People can’t wait to be taken there by you.
It’s not been officially presented. All that’s been learned about it is that it’s beautiful.
Pictures put out to the media by the Department of Antiquities show that.
There’s not been a formal academic presentation. ”
“They already let tourists traipse through it!” Azi half-shouted.
“Only because they desperately need money. Your tour will bring in an influx of funding. Do it well, my girl.”
“I will, Father,” Azi said, tiredly as she pressed her fingertips to her eyelids and rubbed gently to try to dispel some of the tension.
“I have to go! I have therapists waiting to make me walk the hallways of this facility to prove I can hold my own long enough to be beside you!”
“Show them how it’s done, Father,” she said, smiling gently.
“I always do!” he said happily, then disconnected the call.
Azi gently laid the receiver back in the cradle.
“He is very proud of you,” Ra said.
Azi, with her hand still on the telephone, smiled and nodded without meeting his gaze.
“He’s made sure that you will be at your lecture soon. It’s like pushing a fledgling from the nest,” he said decisively.
“Yes, only I’m not a fledgling. I’ve been giving these lectures for years.”
“Really? I was sure it was your first, what with the way you’re behaving.”
“Behaving?” she asked, looking at him defensively.
Ra nodded enthusiastically. “Behaving. Like someone who is unsure of themselves. Not confident in their abilities.”
“I’m aware of what ‘unsure of themselves’ means. That’s not my issue.”
“Oh? What is the issue?”
“The people,” she confessed. “I hate the people.”
“You hate the people?!” he asked, his reaction shocked.
“Well, not actually hate the people, hate the people. I just hate being on display. I hate having to stand there with all eyes on me, expecting that I speak a certain way, stand a certain way, and answer all their questions in the way we all know they want them answered. I just want to do what I love without having to schmooze those in power to be able to do it.”
“Schmooze?” Ra asked.
“Yes, schmooze. To speak and interact in a friendly, lively, excited way to make people think I’m agreeing with everything they represent, when all I really want is to go home and curl up on my couch.”
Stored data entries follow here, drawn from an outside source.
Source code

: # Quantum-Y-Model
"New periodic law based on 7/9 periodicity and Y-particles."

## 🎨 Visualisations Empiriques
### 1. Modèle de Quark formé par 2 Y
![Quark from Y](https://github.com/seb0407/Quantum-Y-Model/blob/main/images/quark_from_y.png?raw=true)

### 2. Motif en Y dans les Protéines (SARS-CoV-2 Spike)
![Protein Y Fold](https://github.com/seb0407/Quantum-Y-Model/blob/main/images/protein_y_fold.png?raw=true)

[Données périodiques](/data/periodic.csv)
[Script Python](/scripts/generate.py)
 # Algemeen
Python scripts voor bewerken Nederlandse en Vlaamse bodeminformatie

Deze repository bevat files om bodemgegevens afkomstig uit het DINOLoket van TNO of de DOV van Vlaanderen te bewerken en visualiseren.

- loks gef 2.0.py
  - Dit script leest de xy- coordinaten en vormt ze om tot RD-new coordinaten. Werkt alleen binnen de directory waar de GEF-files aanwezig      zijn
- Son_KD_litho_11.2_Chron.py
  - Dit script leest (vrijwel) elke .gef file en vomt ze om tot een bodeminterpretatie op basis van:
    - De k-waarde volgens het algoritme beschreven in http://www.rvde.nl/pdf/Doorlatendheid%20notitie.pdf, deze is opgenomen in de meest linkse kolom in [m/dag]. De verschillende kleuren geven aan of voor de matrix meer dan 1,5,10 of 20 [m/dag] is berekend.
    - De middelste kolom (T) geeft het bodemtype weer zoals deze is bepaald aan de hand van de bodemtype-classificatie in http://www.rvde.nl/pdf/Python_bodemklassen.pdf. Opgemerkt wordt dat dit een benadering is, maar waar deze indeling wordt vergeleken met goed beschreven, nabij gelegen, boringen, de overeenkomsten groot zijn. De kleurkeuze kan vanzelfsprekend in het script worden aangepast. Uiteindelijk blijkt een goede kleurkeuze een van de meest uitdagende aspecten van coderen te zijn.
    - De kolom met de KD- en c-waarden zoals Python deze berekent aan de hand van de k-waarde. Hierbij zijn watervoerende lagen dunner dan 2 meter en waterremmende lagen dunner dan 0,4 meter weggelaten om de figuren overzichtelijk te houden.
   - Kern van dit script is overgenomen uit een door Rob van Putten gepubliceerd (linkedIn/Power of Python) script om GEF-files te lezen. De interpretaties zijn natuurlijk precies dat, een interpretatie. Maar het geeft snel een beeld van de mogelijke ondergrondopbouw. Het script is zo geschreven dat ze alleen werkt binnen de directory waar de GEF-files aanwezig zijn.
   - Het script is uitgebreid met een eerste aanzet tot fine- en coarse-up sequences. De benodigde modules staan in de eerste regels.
“With a blanket over your head,” Ra added.
Azi smiled. “Usually. There’s a reason I usually work with the dead, and things they’ve left behind rather than those still living.”
Ra laughed. “Must you schmooze?” he asked.
“If I want to be able to continue to work in this country and be entrusted with all the history and antiquities they entrust me with — yes. My father used to do the schmoozing, but in the last year-and-a-half, I’ve had to take over that part, too.”
“Then schmooze we must.”
“We?”
“Yes. We. I will assist.”
“Oh, no. No, you will not assist.”
“Of course, I will. Did you not hear your father say that with all the help you had at your fingertips, there would be no stopping you? I am that help.”
“I’m pretty sure you’re not.”
“Who else is at your fingertips?! Me! It is me!”
“I think he meant Abasi.”
“Abasi is not meant to help you. I am.”
“Almost all Abasi does is help me.”
Ra’s head tilted to the side, almost like a wild animal focusing in on a smaller creature, trying to determine if it was prey or not. “Do you like this Abasi?”
“Of course, I do. He’s been working for my father since I was child. He’s like family.”
Ra stood straighter, raised his head. “Hmpf. I suppose he can remain as such, then.”
“You suppose? What gives you the right to suppose anything?”
“Why are you angry? I’m simply trying to determine the best way for you to present my temple to the people you don’t like with the least bit of schmoozing! I’m helping! Here! At your fingertips!”
“Dear god, help me,” she whispered, pressing her fingers gently against her eyelids again.